The fees are designed to transfer some of the cost of running the Tribunal system from taxpayers to those who use it.

The Tribunal will have the power on conclusion of a case to order an unsuccessful party to reimburse any fees paid by the successful party, bringing Tribunal powers in closer alignment with the civil courts.

The main fees payable by Claimants will be a fee of up to £250 for filing any claim, and a fee of up to £950 before any Hearing of any claim takes place. There will be further fees for particular events during the litigation process. For example, if a Claimant withdraws their claim, the Respondent will need to pay £60 to make an application to have the claim formally removed from the Tribunal system.

Whilst the fee system will undoubtedly help to weed out weak and vexatious claims, it is likely that many Claimants who have lost their jobs will be unable to pay the fees required to progress their claim or to reimburse a successful Respondent. In recognition of this, the new rules will provide for an exemption system.

The exemption system will work on the basis that everyone is deemed able to pay the necessary fees, unless they can demonstrate in an exemption application that they are unable to do so. If an application for exemption succeeds, all, or part, of any fees will be waived.

The fees that are required will be payable through the HM Courts & Tribunals Service website. It’s anticipated that anyone without internet access will be able to send a cheque to the relevant Tribunal centre.

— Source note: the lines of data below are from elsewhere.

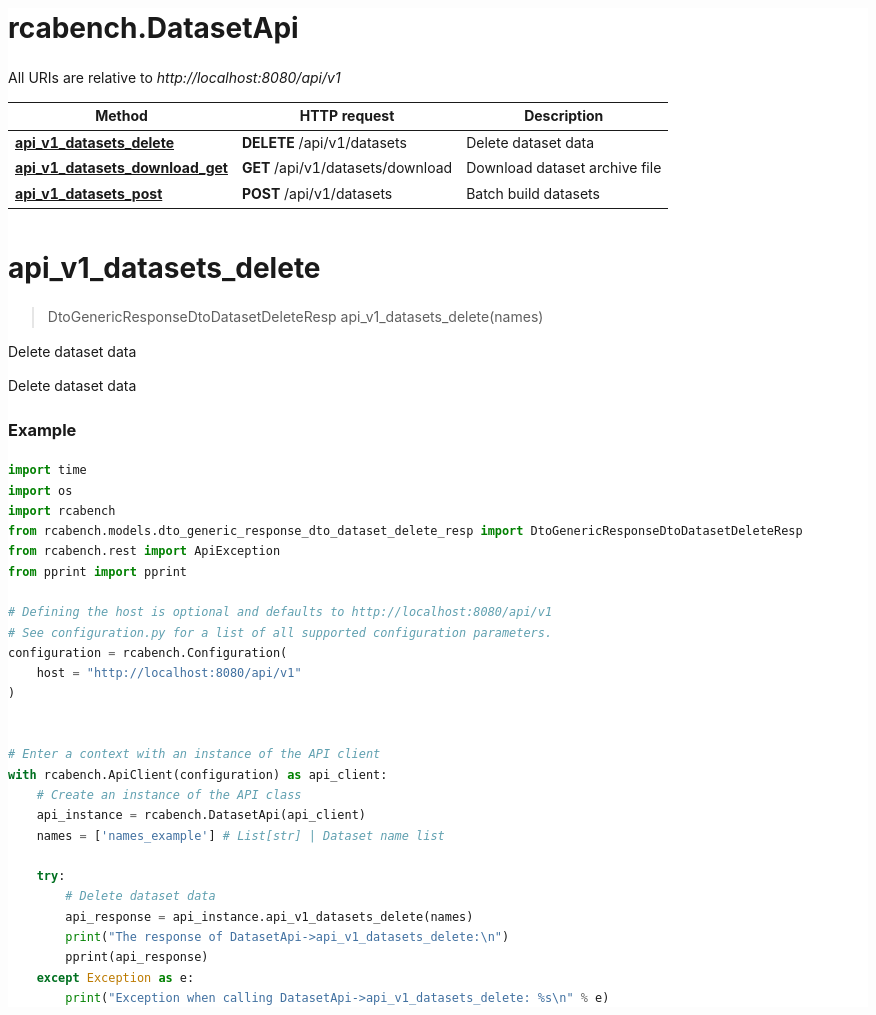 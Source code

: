 # rcabench.DatasetApi

All URIs are relative to *http://localhost:8080/api/v1*

Method | HTTP request | Description
------------- | ------------- | -------------
[**api_v1_datasets_delete**](DatasetApi.md#api_v1_datasets_delete) | **DELETE** /api/v1/datasets | Delete dataset data
[**api_v1_datasets_download_get**](DatasetApi.md#api_v1_datasets_download_get) | **GET** /api/v1/datasets/download | Download dataset archive file
[**api_v1_datasets_post**](DatasetApi.md#api_v1_datasets_post) | **POST** /api/v1/datasets | Batch build datasets


# **api_v1_datasets_delete**
> DtoGenericResponseDtoDatasetDeleteResp api_v1_datasets_delete(names)

Delete dataset data

Delete dataset data

### Example


```python
import time
import os
import rcabench
from rcabench.models.dto_generic_response_dto_dataset_delete_resp import DtoGenericResponseDtoDatasetDeleteResp
from rcabench.rest import ApiException
from pprint import pprint

# Defining the host is optional and defaults to http://localhost:8080/api/v1
# See configuration.py for a list of all supported configuration parameters.
configuration = rcabench.Configuration(
    host = "http://localhost:8080/api/v1"
)


# Enter a context with an instance of the API client
with rcabench.ApiClient(configuration) as api_client:
    # Create an instance of the API class
    api_instance = rcabench.DatasetApi(api_client)
    names = ['names_example'] # List[str] | Dataset name list

    try:
        # Delete dataset data
        api_response = api_instance.api_v1_datasets_delete(names)
        print("The response of DatasetApi->api_v1_datasets_delete:\n")
        pprint(api_response)
    except Exception as e:
        print("Exception when calling DatasetApi->api_v1_datasets_delete: %s\n" % e)
```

However, it is currently unclear when the fees will need to be paid. There are often several months between the date upon which a claim is presented to the Tribunal and the date of any Hearing. Payment of the ‘issue fee’ and the ‘Hearing fee’ could therefore be months apart. Definitive guidance is likely to be required on this point before the new regime comes into effect.

It is also currently unclear what will happen if any party fails to pay the fees required. The latest guidance suggests that the claim may not be allowed to commence or continue. However, there is likely to be some sort of warning procedure to give the parties a second chance to make any payment before the claim is struck out.

The new rules on fees are scheduled for implementation at the end of July 2013. We’re expecting further guidance from HM Courts & Tribunals Services before then to ensure that the new fee system runs smoothly. In the meantime, we’d be interested to hear your views so that we can provide feedback at the next local Tribunal User Group meeting. Please email your thoughts to victoria.clark@clarionsolicitors.com.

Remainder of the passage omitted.